Despite those findings, Totenberg ruled that Georgia voters will use that same election system this fall because of concerns about the state’s capacity to make an interim switch while also implementing a new system.
Plaintiffs in a lawsuit challenging Georgia’s system had asked Totenberg to order an immediate switch to hand-marked paper ballots for special and municipal elections this fall.
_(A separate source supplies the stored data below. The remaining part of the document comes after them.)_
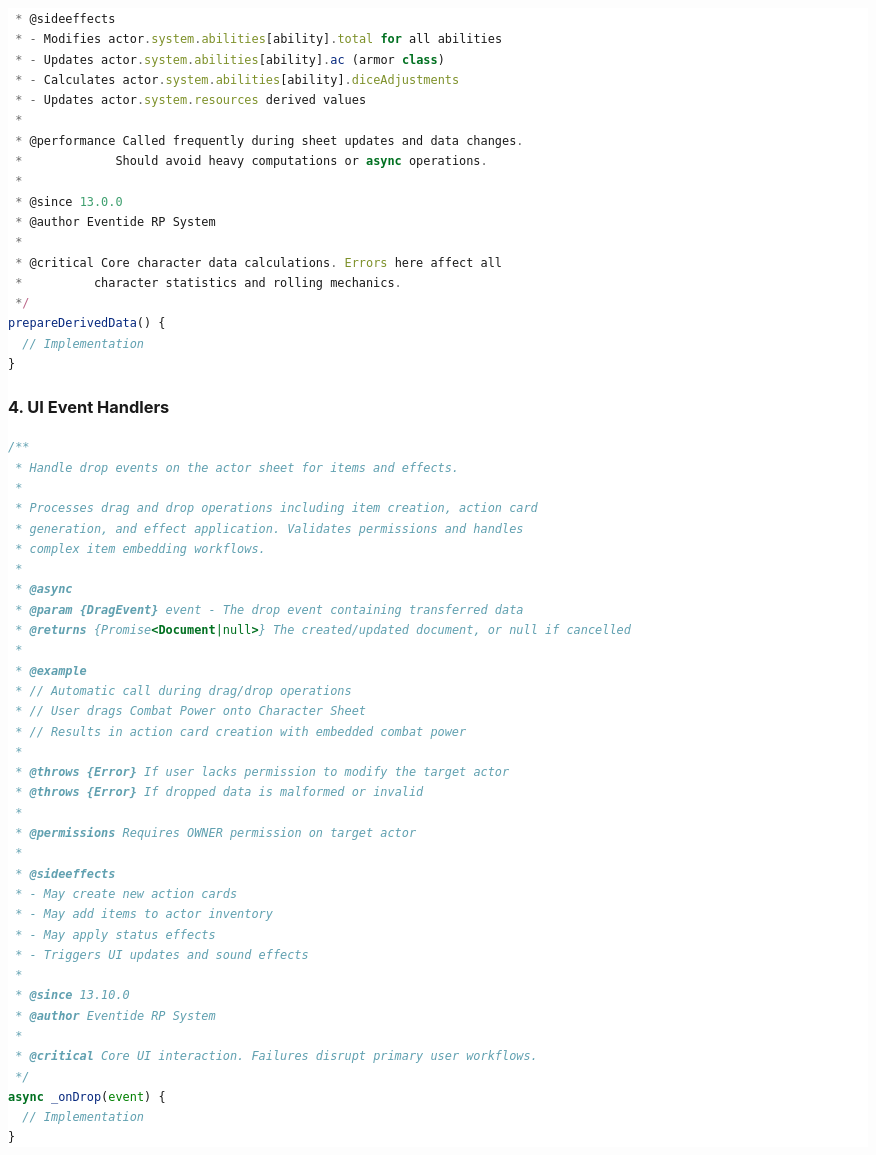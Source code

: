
 ```javascript
 * @sideeffects
 * - Modifies actor.system.abilities[ability].total for all abilities
 * - Updates actor.system.abilities[ability].ac (armor class)
 * - Calculates actor.system.abilities[ability].diceAdjustments
 * - Updates actor.system.resources derived values
 *
 * @performance Called frequently during sheet updates and data changes.
 *             Should avoid heavy computations or async operations.
 *
 * @since 13.0.0
 * @author Eventide RP System
 *
 * @critical Core character data calculations. Errors here affect all
 *          character statistics and rolling mechanics.
 */
prepareDerivedData() {
  // Implementation
}
```

### 4. UI Event Handlers

```javascript
/**
 * Handle drop events on the actor sheet for items and effects.
 *
 * Processes drag and drop operations including item creation, action card
 * generation, and effect application. Validates permissions and handles
 * complex item embedding workflows.
 *
 * @async
 * @param {DragEvent} event - The drop event containing transferred data
 * @returns {Promise<Document|null>} The created/updated document, or null if cancelled
 *
 * @example
 * // Automatic call during drag/drop operations
 * // User drags Combat Power onto Character Sheet
 * // Results in action card creation with embedded combat power
 *
 * @throws {Error} If user lacks permission to modify the target actor
 * @throws {Error} If dropped data is malformed or invalid
 *
 * @permissions Requires OWNER permission on target actor
 *
 * @sideeffects
 * - May create new action cards
 * - May add items to actor inventory
 * - May apply status effects
 * - Triggers UI updates and sound effects
 *
 * @since 13.10.0
 * @author Eventide RP System
 *
 * @critical Core UI interaction. Failures disrupt primary user workflows.
 */
async _onDrop(event) {
  // Implementation
}
```
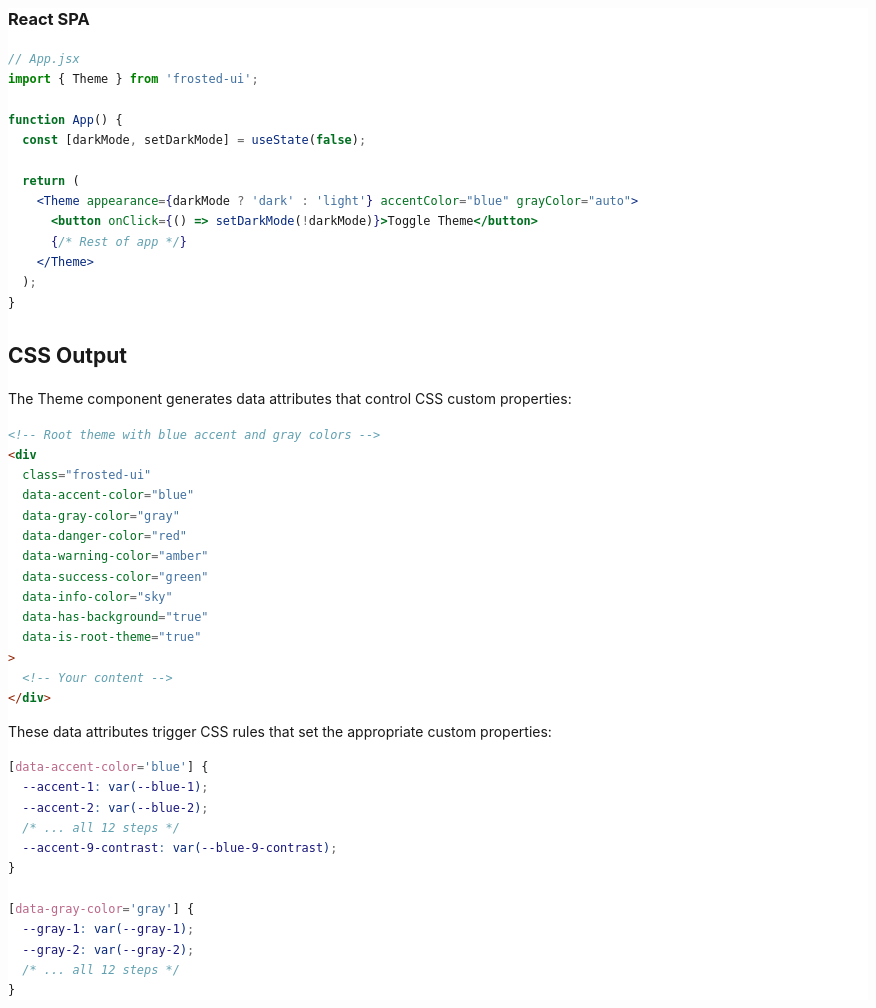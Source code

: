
 ```jsx
```

### React SPA

```jsx
// App.jsx
import { Theme } from 'frosted-ui';

function App() {
  const [darkMode, setDarkMode] = useState(false);

  return (
    <Theme appearance={darkMode ? 'dark' : 'light'} accentColor="blue" grayColor="auto">
      <button onClick={() => setDarkMode(!darkMode)}>Toggle Theme</button>
      {/* Rest of app */}
    </Theme>
  );
}
```

## CSS Output

The Theme component generates data attributes that control CSS custom properties:

```html
<!-- Root theme with blue accent and gray colors -->
<div
  class="frosted-ui"
  data-accent-color="blue"
  data-gray-color="gray"
  data-danger-color="red"
  data-warning-color="amber"
  data-success-color="green"
  data-info-color="sky"
  data-has-background="true"
  data-is-root-theme="true"
>
  <!-- Your content -->
</div>
```

These data attributes trigger CSS rules that set the appropriate custom properties:

```css
[data-accent-color='blue'] {
  --accent-1: var(--blue-1);
  --accent-2: var(--blue-2);
  /* ... all 12 steps */
  --accent-9-contrast: var(--blue-9-contrast);
}

[data-gray-color='gray'] {
  --gray-1: var(--gray-1);
  --gray-2: var(--gray-2);
  /* ... all 12 steps */
}
```
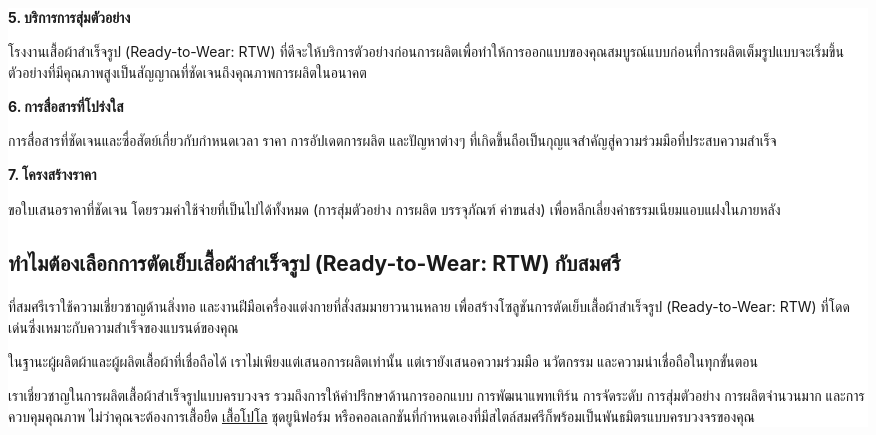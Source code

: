 **5. บริการการสุ่มตัวอย่าง**

โรงงานเสื้อผ้าสำเร็จรูป (Ready-to-Wear: RTW) ที่ดีจะให้บริการตัวอย่างก่อนการผลิตเพื่อทำให้การออกแบบของคุณสมบูรณ์แบบก่อนที่การผลิตเต็มรูปแบบจะเริ่มขึ้น ตัวอย่างที่มีคุณภาพสูงเป็นสัญญาณที่ชัดเจนถึงคุณภาพการผลิตในอนาคต

**6. การสื่อสารที่โปร่งใส**

การสื่อสารที่ชัดเจนและซื่อสัตย์เกี่ยวกับกำหนดเวลา ราคา การอัปเดตการผลิต และปัญหาต่างๆ ที่เกิดขึ้นถือเป็นกุญแจสำคัญสู่ความร่วมมือที่ประสบความสำเร็จ

**7. โครงสร้างราคา**

ขอใบเสนอราคาที่ชัดเจน โดยรวมค่าใช้จ่ายที่เป็นไปได้ทั้งหมด (การสุ่มตัวอย่าง การผลิต บรรจุภัณฑ์ ค่าขนส่ง) เพื่อหลีกเลี่ยงค่าธรรมเนียมแอบแฝงในภายหลัง

## ทำไมต้องเลือกการตัดเย็บเสื้อผ้าสำเร็จรูป (Ready-to-Wear: RTW) กับสมศรี

ที่สมศรีเราใช้ความเชี่ยวชาญด้านสิ่งทอ และงานฝีมือเครื่องแต่งกายที่สั่งสมมายาวนานหลาย เพื่อสร้างโซลูชันการตัดเย็บเสื้อผ้าสำเร็จรูป (Ready-to-Wear: RTW) ที่โดดเด่นซึ่งเหมาะกับความสำเร็จของแบรนด์ของคุณ

ในฐานะผู้ผลิตผ้าและผู้ผลิตเสื้อผ้าที่เชื่อถือได้ เราไม่เพียงแต่เสนอการผลิตเท่านั้น แต่เรายังเสนอความร่วมมือ นวัตกรรม และความน่าเชื่อถือในทุกขั้นตอน 

เราเชี่ยวชาญในการผลิตเสื้อผ้าสำเร็จรูปแบบครบวงจร รวมถึงการให้คำปรึกษาด้านการออกแบบ การพัฒนาแพทเทิร์น การจัดระดับ การสุ่มตัวอย่าง การผลิตจำนวนมาก และการควบคุมคุณภาพ ไม่ว่าคุณจะต้องการเสื้อยืด [เสื้อโปโล](polo) ชุดยูนิฟอร์ม หรือคอลเลกชันที่กำหนดเองที่มีสไตล์สมศรีก็พร้อมเป็นพันธมิตรแบบครบวงจรของคุณ
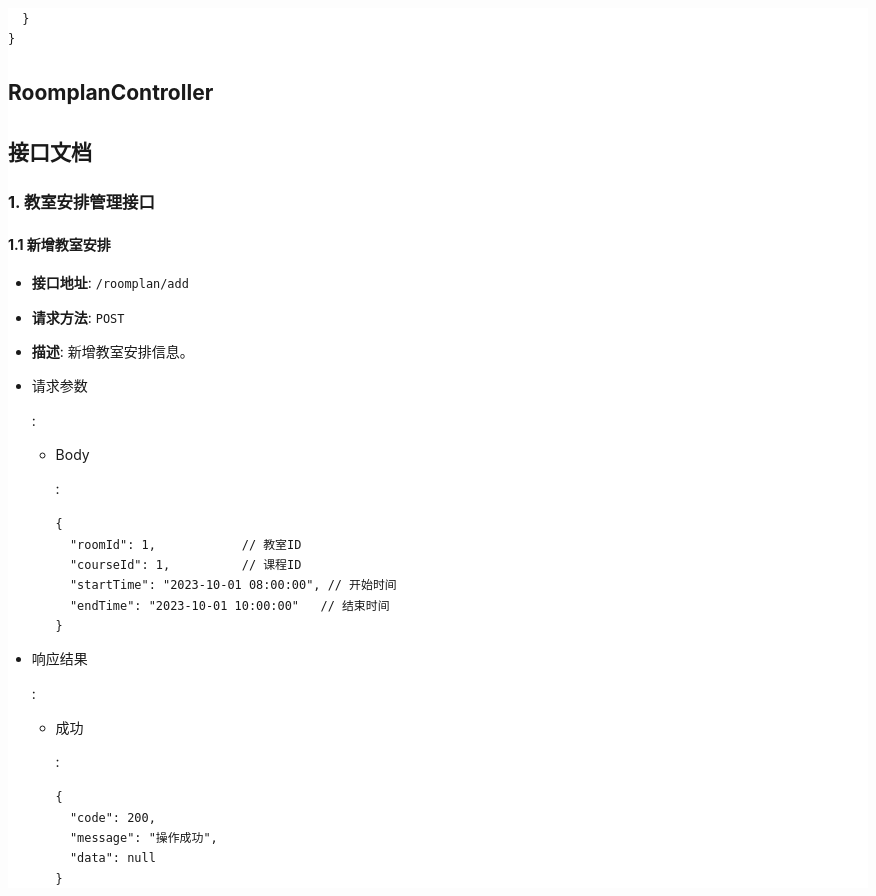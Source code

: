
   ```
    }
  }
  ```



## RoomplanController

## **接口文档**

### **1. 教室安排管理接口**

#### **1.1 新增教室安排**

- **接口地址**: `/roomplan/add`

- **请求方法**: `POST`

- **描述**: 新增教室安排信息。

- 请求参数

  :

  - Body

    :

    <JSON>

    

    ```
    {
      "roomId": 1,            // 教室ID
      "courseId": 1,          // 课程ID
      "startTime": "2023-10-01 08:00:00", // 开始时间
      "endTime": "2023-10-01 10:00:00"   // 结束时间
    }
    ```

- 响应结果

  :

  - 成功

    :

    <JSON>

    

    ```
    {
      "code": 200,
      "message": "操作成功",
      "data": null
    }
    ```
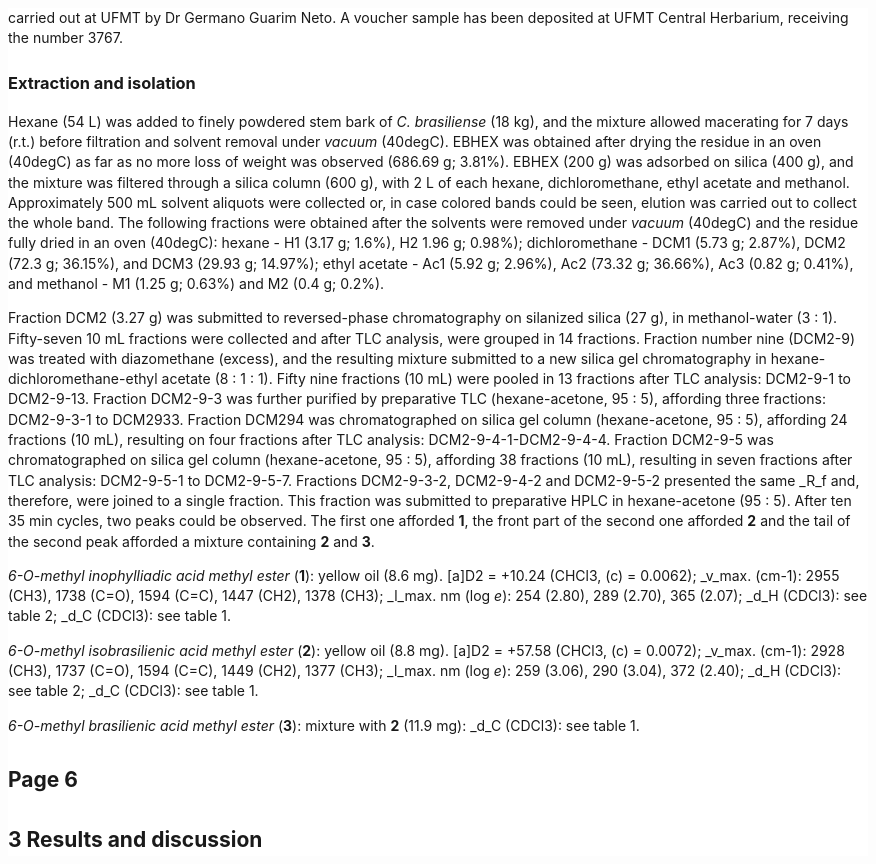 carried out at UFMT by Dr Germano Guarim Neto. A voucher sample has been deposited at UFMT Central Herbarium, receiving the number 3767.

### Extraction and isolation

Hexane (54 L) was added to finely powdered stem bark of _C. brasiliense_ (18 kg), and the mixture allowed macerating for 7 days (r.t.) before filtration and solvent removal under _vacuum_ (40degC). EBHEX was obtained after drying the residue in an oven (40degC) as far as no more loss of weight was observed (686.69 g; 3.81%). EBHEX (200 g) was adsorbed on silica (400 g), and the mixture was filtered through a silica column (600 g), with 2 L of each hexane, dichloromethane, ethyl acetate and methanol. Approximately 500 mL solvent aliquots were collected or, in case colored bands could be seen, elution was carried out to collect the whole band. The following fractions were obtained after the solvents were removed under _vacuum_ (40degC) and the residue fully dried in an oven (40degC): hexane - H1 (3.17 g; 1.6%), H2 1.96 g; 0.98%); dichloromethane - DCM1 (5.73 g; 2.87%), DCM2 (72.3 g; 36.15%), and DCM3 (29.93 g; 14.97%); ethyl acetate - Ac1 (5.92 g; 2.96%), Ac2 (73.32 g; 36.66%), Ac3 (0.82 g; 0.41%), and methanol - M1 (1.25 g; 0.63%) and M2 (0.4 g; 0.2%).

Fraction DCM2 (3.27 g) was submitted to reversed-phase chromatography on silanized silica (27 g), in methanol-water (3 : 1). Fifty-seven 10 mL fractions were collected and after TLC analysis, were grouped in 14 fractions. Fraction number nine (DCM2-9) was treated with diazomethane (excess), and the resulting mixture submitted to a new silica gel chromatography in hexane-dichloromethane-ethyl acetate (8 : 1 : 1). Fifty nine fractions (10 mL) were pooled in 13 fractions after TLC analysis: DCM2-9-1 to DCM2-9-13. Fraction DCM2-9-3 was further purified by preparative TLC (hexane-acetone, 95 : 5), affording three fractions: DCM2-9-3-1 to DCM2933. Fraction DCM294 was chromatographed on silica gel column (hexane-acetone, 95 : 5), affording 24 fractions (10 mL), resulting on four fractions after TLC analysis: DCM2-9-4-1-DCM2-9-4-4. Fraction DCM2-9-5 was chromatographed on silica gel column (hexane-acetone, 95 : 5), affording 38 fractions (10 mL), resulting in seven fractions after TLC analysis: DCM2-9-5-1 to DCM2-9-5-7. Fractions DCM2-9-3-2, DCM2-9-4-2 and DCM2-9-5-2 presented the same _R_f and, therefore, were joined to a single fraction. This fraction was submitted to preparative HPLC in hexane-acetone (95 : 5). After ten 35 min cycles, two peaks could be observed. The first one afforded **1**, the front part of the second one afforded **2** and the tail of the second peak afforded a mixture containing **2** and **3**.

_6-O-methyl inophylliadic acid methyl ester_ (**1**): yellow oil (8.6 mg). [a]D2 = +10.24 (CHCl3, \(c\) = 0.0062); _v_max. (cm-1): 2955 (CH3), 1738 (C=O), 1594 (C=C), 1447 (CH2), 1378 (CH3); _l_max. nm (log _e_): 254 (2.80), 289 (2.70), 365 (2.07); _d_H (CDCl3): see table 2; _d_C (CDCl3): see table 1.

_6-O-methyl isobrasilienic acid methyl ester_ (**2**): yellow oil (8.8 mg). [a]D2 = +57.58 (CHCl3, \(c\) = 0.0072); _v_max. (cm-1): 2928 (CH3), 1737 (C=O), 1594 (C=C), 1449 (CH2), 1377 (CH3); _l_max. nm (log _e_): 259 (3.06), 290 (3.04), 372 (2.40); _d_H (CDCl3): see table 2; _d_C (CDCl3): see table 1.

_6-O-methyl brasilienic acid methyl ester_ (**3**): mixture with **2** (11.9 mg): _d_C (CDCl3): see table 1.



## Page 6



## 3 Results and discussion
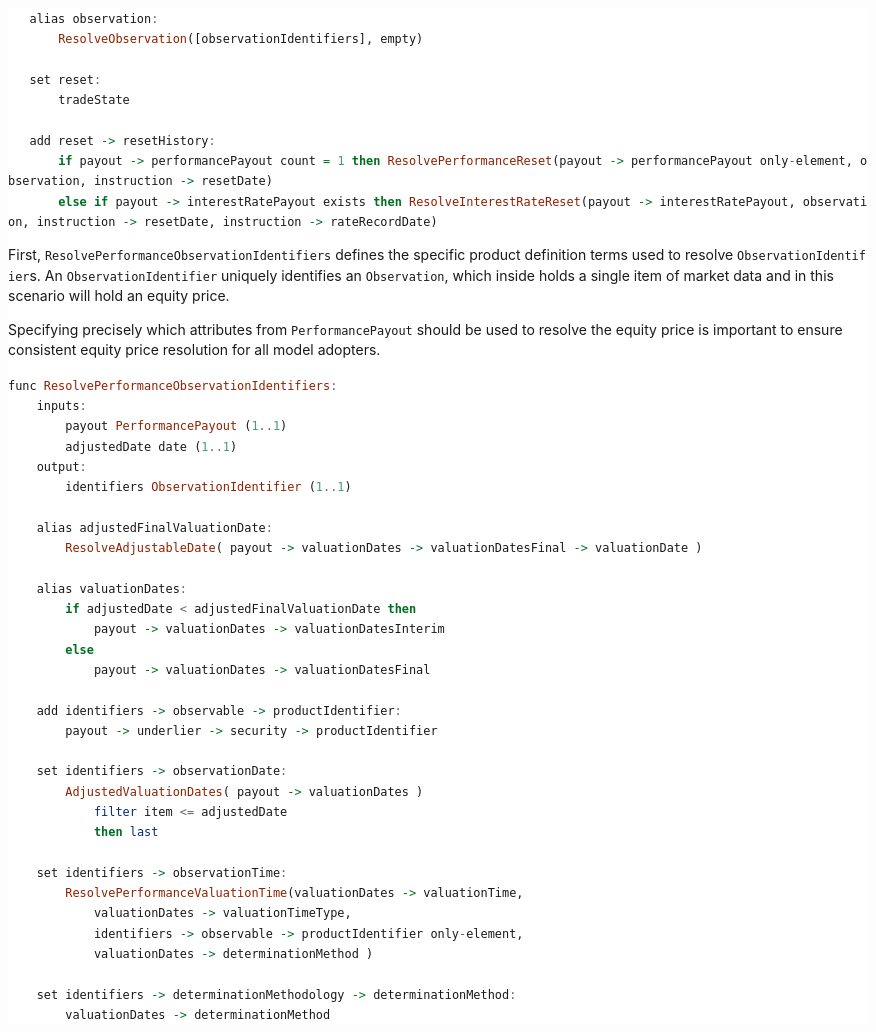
 ``` Haskell
   alias observation:
       ResolveObservation([observationIdentifiers], empty)

   set reset:
       tradeState

   add reset -> resetHistory:
       if payout -> performancePayout count = 1 then ResolvePerformanceReset(payout -> performancePayout only-element, observation, instruction -> resetDate)
       else if payout -> interestRatePayout exists then ResolveInterestRateReset(payout -> interestRatePayout, observation, instruction -> resetDate, instruction -> rateRecordDate)
```

First, `ResolvePerformanceObservationIdentifiers` defines the specific
product definition terms used to resolve `ObservationIdentifier`s. An
`ObservationIdentifier` uniquely identifies an `Observation`, which
inside holds a single item of market data and in this scenario will hold
an equity price.

Specifying precisely which attributes from `PerformancePayout` should be
used to resolve the equity price is important to ensure consistent
equity price resolution for all model adopters.

``` Haskell
func ResolvePerformanceObservationIdentifiers:
    inputs:
        payout PerformancePayout (1..1)
        adjustedDate date (1..1)
    output:
        identifiers ObservationIdentifier (1..1)

    alias adjustedFinalValuationDate:
        ResolveAdjustableDate( payout -> valuationDates -> valuationDatesFinal -> valuationDate )

    alias valuationDates:
        if adjustedDate < adjustedFinalValuationDate then
            payout -> valuationDates -> valuationDatesInterim
        else
            payout -> valuationDates -> valuationDatesFinal

    add identifiers -> observable -> productIdentifier:
        payout -> underlier -> security -> productIdentifier

    set identifiers -> observationDate:
        AdjustedValuationDates( payout -> valuationDates )
            filter item <= adjustedDate
            then last

    set identifiers -> observationTime:
        ResolvePerformanceValuationTime(valuationDates -> valuationTime,
            valuationDates -> valuationTimeType,
            identifiers -> observable -> productIdentifier only-element,
            valuationDates -> determinationMethod )

    set identifiers -> determinationMethodology -> determinationMethod:
        valuationDates -> determinationMethod
```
But she declined, citing worries about the state’s capacity to manage an interim switch while also implementing a new system that is supposed to be in place for the March 24 presidential primaries.
“(T)he totality of evidence in this case reveals that the Secretary of State’s efforts in monitoring the security of its voting systems have been lax at best — a clear indication that Georgia’s computerized election system is vulnerable in actual use,” Totenberg wrote in a 153-page ruling that devotes considerable space to chronicling those shortcomings. “Ask About Our Safety & Maintenance Plan”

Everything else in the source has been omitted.